Shapiro agreed with the concern over skilled labor shortages, saying four out of five of the more than 2,500 tech companies represented by the Consumer Technology Association, which puts on CES, have found it difficult to fill vacancies.

Trump proposed increasing the number of apprenticeships available for technology and health care jobs, which she said often unnecessarily require advanced degrees or disqualify those who were formerly incarcerated.

“It’s not about degrees anymore,” she said. “It’s about skills.”

She added that the Trump administration is working across Cabinet departments to ensure they are on the same page to prepare a pipeline for young Americans to get good jobs without a four-year degree, while continuing the quality of the country’s university systems for those who do go to college.

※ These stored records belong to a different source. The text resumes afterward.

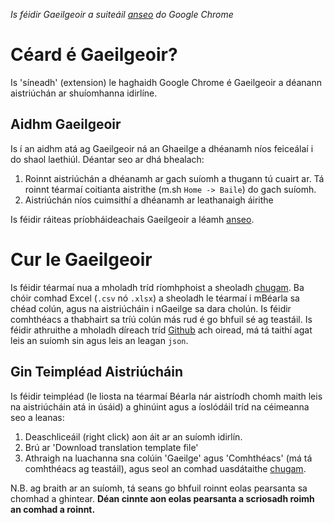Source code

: *Is féidir Gaeilgeoir a suiteáil [anseo](https://chrome.google.com/webstore/detail/gaeilgeoir/boljhhcnjbdijgbledlnokiianknolel) do Google Chrome*

# Céard é Gaeilgeoir?

Is 'síneadh' (extension) le haghaidh Google Chrome é Gaeilgeoir a déanann aistriúchán ar shuíomhanna idirlíne.

## Aidhm Gaeilgeoir

Is í an aidhm atá ag Gaeilgeoir ná an Ghaeilge a dhéanamh níos feiceálaí i do shaol laethiúl. Déantar seo ar dhá bhealach:
1. Roinnt aistriúchán a dhéanamh ar gach suíomh a thugann tú cuairt ar. Tá roinnt téarmaí coitianta aistrithe (m.sh `Home -> Baile`) do gach suíomh.
1. Aistriúchán níos cuimsithí a dhéanamh ar leathanaigh áirithe

Is féidir ráiteas príobháideachais Gaeilgeoir a léamh [anseo](./privacy).

# Cur le Gaeilgeoir

Is féidir téarmaí nua a mholadh tríd ríomhphoist a sheoladh [chugam](mailto:seamusoceanainn@gmail.com). 
Ba chóir comhad Excel (`.csv` nó `.xlsx`) a sheoladh le téarmaí i mBéarla sa chéad colún, agus na aistriúcháin i nGaeilge sa dara cholún. 
Is féidir comhthéacs a thabhairt sa tríú colún más rud é go bhfuil sé ag teastáil.
Is féidir athruithe a mholadh díreach tríd [Github](https://github.com/soceanainn/gaeilgeoir) ach oiread, má tá taithí agat leis an suíomh sin agus leis an leagan `json`.

## Gin Teimpléad Aistriúcháin

Is féidir teimpléad (le liosta na téarmaí Béarla nár aistríodh chomh maith leis na aistriúcháin atá in úsáid) a ghinúint agus a íoslódáil tríd na céimeanna seo a leanas:
1. Deaschliceáil (right click) aon áit ar an suíomh idirlín.
1. Brú ar 'Download translation template file'
1. Athraigh na luachanna sna colúin 'Gaeilge' agus 'Comhthéacs' (má tá comhthéacs ag teastáil), agus seol an comhad uasdátaithe [chugam](mailto:seamusoceanainn@gmail.com).

N.B. ag braith ar an suíomh, tá seans go bhfuil roinnt eolas pearsanta sa chomhad a ghintear. **Déan cinnte aon eolas pearsanta a scriosadh roimh an comhad a roinnt.** 

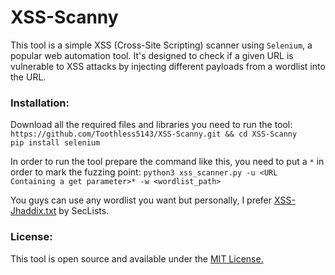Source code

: # XSS-Scanny
This tool is a simple XSS (Cross-Site Scripting) scanner using `Selenium`, a popular web automation tool. It's designed to check if a given URL is vulnerable to XSS attacks by injecting different payloads from a wordlist into the URL.

### Installation:
Download all the required files and libraries you need to run the tool: <br>
`https://github.com/Toothless5143/XSS-Scanny.git && cd XSS-Scanny`<br>
`pip install selenium`

In order to run the tool prepare the command like this, you need to put a `*` in order to mark the fuzzing point:
`python3 xss_scanner.py -u <URL Containing a get parameter>* -w <wordlist_path>`

You guys can use any wordlist you want but personally, I prefer [XSS-Jhaddix.txt](https://github.com/danielmiessler/SecLists/blob/master/Fuzzing/XSS/XSS-Jhaddix.txt) by SecLists.

### License:
This tool is open source and available under the [MIT License.](/LICENSE)
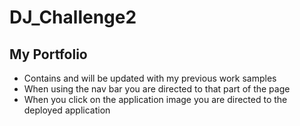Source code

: # DJ_Challenge2

## My Portfolio

* Contains and will be updated with my previous work samples
* When using the nav bar you are directed to that part of the page
* When you click on the application image you are directed to the deployed application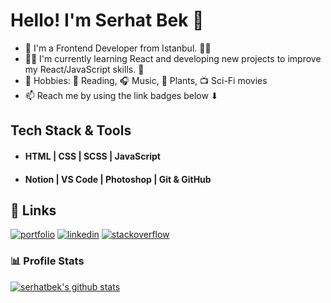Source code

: # Hello! I'm Serhat Bek 👋

- 🔭 I'm a Frontend Developer from Istanbul. 👨‍💻
- 👨‍💻 I'm currently learning React and developing new projects to improve my React/JavaScript skills. 🔭
- 📌 Hobbies: 📙 Reading, 🎧 Music, 🌱 Plants, 📺 Sci-Fi movies
- 📫 Reach me by using the link badges below ⬇




## Tech Stack & Tools

- #### HTML | CSS | SCSS | JavaScript 
- #### Notion | VS Code | Photoshop | Git & GitHub 


## 🔗 Links
[![portfolio](https://img.shields.io/badge/my_portfolio-000?style=for-the-badge&logo=ko-fi&logoColor=white)](https://serhatbek.netlify.app/)
[![linkedin](https://img.shields.io/badge/linkedin-0A66C2?style=for-the-badge&logo=linkedin&logoColor=white)](https://www.linkedin.com/in/serhatbek/)
[![stackoverflow](https://img.shields.io/badge/stackoverflow-1DA1F2?style=for-the-badge&logo=stackoverflow&logoColor=white)](https://stackoverflow.com/users/11076426/serhat-bek?tab=profile)


### 📊 Profile Stats

[![serhatbek's github stats](https://github-readme-stats.vercel.app/api?username=serhatbek&show_icons=true&title_color=fff&icon_color=79ff97&text_color=9f9f9f&bg_color=151515)](https://github.com/serhatbek/github-readme-stats)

The administration is also pushing for existing employers in rapidly modernizing industries to invest now in retraining, or “reskilling” as Trump often called it, their current workers, rather than laying them off and starting a search for employees who have the skills they need.

Trump kept to some of the president’s talking points on the economy, such as wanting to get those “sitting on the sidelines” in the American economy to join the workforce.

She said Republicans, through the tax code and new legislation, have expanded child tax credits and paid family leave in ways the government failed to do in the past decade. High child care costs, she said, keep Americans from working or accepting promotions.

Immigration and tech

When asked by Shapiro about the country’s current immigration uncertainty, because the American tech industry relies heavily on immigrants, Trump said the president agrees the system is “totally flawed.”

“The president said he thinks that it’s absolutely insane that we educate immigrants from across the world, and as they’re about to start their business, open their business, become employers, we throw them out of our country,” Trump said.

The Trump administration is in charge of enforcing the country’s immigration statutes, including those on deportation.

Trump said both political parties would agree that immigration needs an overhaul, and she hopes such a change would allow the U.S. to attract and keep skilled workers.

“But it can’t displace the investment that needs to be made in the core skills for marginalized Americans,” Trump said. “So, that’s where we have to be careful. We need to do both.”

In response to Trump’s speech, Nevada State Democratic Party Executive Director Alana Mounce said in a statement that Ivanka Trump “can’t spin the truth” that “Donald Trump has been a devastating failure to working families.”

Mounce said Trump has increased health care and tax cost burdens on Nevadans, while also hurting women’s rights in the workplace.